Don’t blame the Murray-Darling Basin Plan. It’s climate and economic change driving farmers out


Sarah Ann Wheeler, University of Adelaide

For the thousand or so farmers in Canberra in the past week venting their anger at the federal government, it’s the Murray-Darling Basin Plan to blame for destroying their livelihoods and forcing them off the land.

We can’t comment directly on their claims about the basin plan. But our research, looking at the years 1991 to 2011, suggests little association between the amount of water extracted from the Murray-Darling river system for irrigation and total farmer numbers.

That’s not to say there aren’t fewer farms in the basin now than a decade ago – there are – but our analysis points to the more important drivers being the longer-term influences of changing climate, economics and demographics.

Indeed our study predicts another 0.5℃ increase in temperature by 2041 will halve the current number of farmers in the basin.

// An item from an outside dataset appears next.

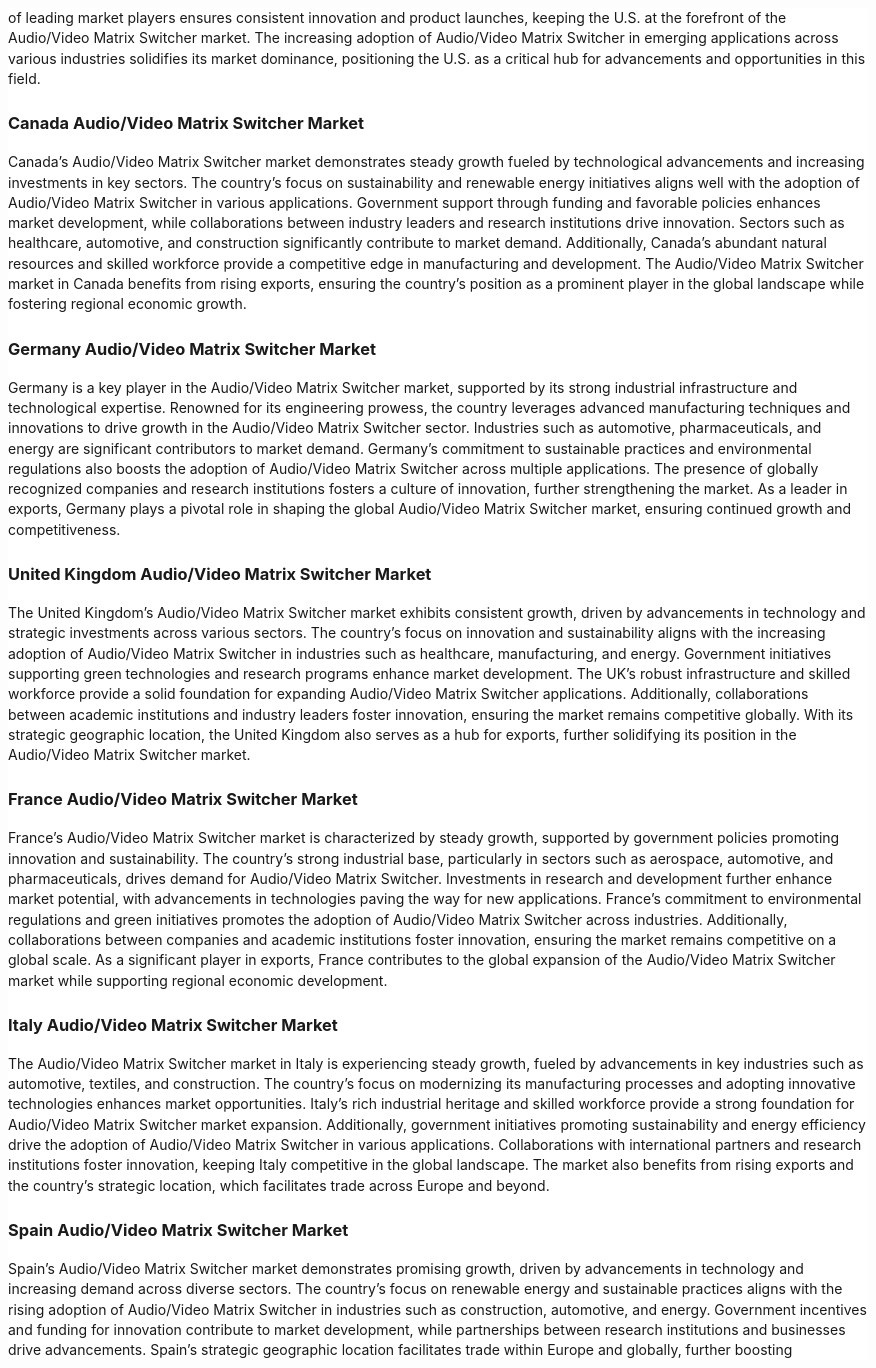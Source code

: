 of leading market players ensures consistent innovation and product launches, keeping the U.S. at the forefront of the Audio/Video Matrix Switcher market. The increasing adoption of Audio/Video Matrix Switcher in emerging applications across various industries solidifies its market dominance, positioning the U.S. as a critical hub for advancements and opportunities in this field.</p><h3>Canada Audio/Video Matrix Switcher Market</h3><p>Canada&rsquo;s Audio/Video Matrix Switcher market demonstrates steady growth fueled by technological advancements and increasing investments in key sectors. The country&rsquo;s focus on sustainability and renewable energy initiatives aligns well with the adoption of Audio/Video Matrix Switcher in various applications. Government support through funding and favorable policies enhances market development, while collaborations between industry leaders and research institutions drive innovation. Sectors such as healthcare, automotive, and construction significantly contribute to market demand. Additionally, Canada&rsquo;s abundant natural resources and skilled workforce provide a competitive edge in manufacturing and development. The Audio/Video Matrix Switcher market in Canada benefits from rising exports, ensuring the country&rsquo;s position as a prominent player in the global landscape while fostering regional economic growth.</p><h3>Germany Audio/Video Matrix Switcher Market</h3><p>Germany is a key player in the Audio/Video Matrix Switcher market, supported by its strong industrial infrastructure and technological expertise. Renowned for its engineering prowess, the country leverages advanced manufacturing techniques and innovations to drive growth in the Audio/Video Matrix Switcher sector. Industries such as automotive, pharmaceuticals, and energy are significant contributors to market demand. Germany&rsquo;s commitment to sustainable practices and environmental regulations also boosts the adoption of Audio/Video Matrix Switcher across multiple applications. The presence of globally recognized companies and research institutions fosters a culture of innovation, further strengthening the market. As a leader in exports, Germany plays a pivotal role in shaping the global Audio/Video Matrix Switcher market, ensuring continued growth and competitiveness.</p><h3>United Kingdom Audio/Video Matrix Switcher Market</h3><p>The United Kingdom&rsquo;s Audio/Video Matrix Switcher market exhibits consistent growth, driven by advancements in technology and strategic investments across various sectors. The country&rsquo;s focus on innovation and sustainability aligns with the increasing adoption of Audio/Video Matrix Switcher in industries such as healthcare, manufacturing, and energy. Government initiatives supporting green technologies and research programs enhance market development. The UK&rsquo;s robust infrastructure and skilled workforce provide a solid foundation for expanding Audio/Video Matrix Switcher applications. Additionally, collaborations between academic institutions and industry leaders foster innovation, ensuring the market remains competitive globally. With its strategic geographic location, the United Kingdom also serves as a hub for exports, further solidifying its position in the Audio/Video Matrix Switcher market.</p><h3>France Audio/Video Matrix Switcher Market</h3><p>France&rsquo;s Audio/Video Matrix Switcher market is characterized by steady growth, supported by government policies promoting innovation and sustainability. The country&rsquo;s strong industrial base, particularly in sectors such as aerospace, automotive, and pharmaceuticals, drives demand for Audio/Video Matrix Switcher. Investments in research and development further enhance market potential, with advancements in technologies paving the way for new applications. France&rsquo;s commitment to environmental regulations and green initiatives promotes the adoption of Audio/Video Matrix Switcher across industries. Additionally, collaborations between companies and academic institutions foster innovation, ensuring the market remains competitive on a global scale. As a significant player in exports, France contributes to the global expansion of the Audio/Video Matrix Switcher market while supporting regional economic development.</p><h3>Italy Audio/Video Matrix Switcher Market</h3><p>The Audio/Video Matrix Switcher market in Italy is experiencing steady growth, fueled by advancements in key industries such as automotive, textiles, and construction. The country&rsquo;s focus on modernizing its manufacturing processes and adopting innovative technologies enhances market opportunities. Italy&rsquo;s rich industrial heritage and skilled workforce provide a strong foundation for Audio/Video Matrix Switcher market expansion. Additionally, government initiatives promoting sustainability and energy efficiency drive the adoption of Audio/Video Matrix Switcher in various applications. Collaborations with international partners and research institutions foster innovation, keeping Italy competitive in the global landscape. The market also benefits from rising exports and the country&rsquo;s strategic location, which facilitates trade across Europe and beyond.</p><h3>Spain Audio/Video Matrix Switcher Market</h3><p>Spain&rsquo;s Audio/Video Matrix Switcher market demonstrates promising growth, driven by advancements in technology and increasing demand across diverse sectors. The country&rsquo;s focus on renewable energy and sustainable practices aligns with the rising adoption of Audio/Video Matrix Switcher in industries such as construction, automotive, and energy. Government incentives and funding for innovation contribute to market development, while partnerships between research institutions and businesses drive advancements. Spain&rsquo;s strategic geographic location facilitates trade within Europe and globally, further boosting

Hostility to water recovery

The waters of the northern basin run to the Darling River and the waters of the southern basin run to the Murray River.
MDBA

Over many decades state governments in Queensland, New South Wales, Victoria and South Australia licensed to farmers more entitlements to water than the river system could sustain. The basis of the Murray-Darling Basin Plan, enacted in 2012, was to rectify this through buying back about a quarter of all water licences to ensure an environmental flow.

A water entitlement, despite its name, does not guarantee a licence holder a certain amount of water. That depends on the water available, and that is determined by the states, which make allocations to each type of licence based on its type of security and current conditions.

With drought, farmers have seen their allocations severely cut back, sometimes to nothing. And partly because they see there’s still water in the River Murray, some are very angry.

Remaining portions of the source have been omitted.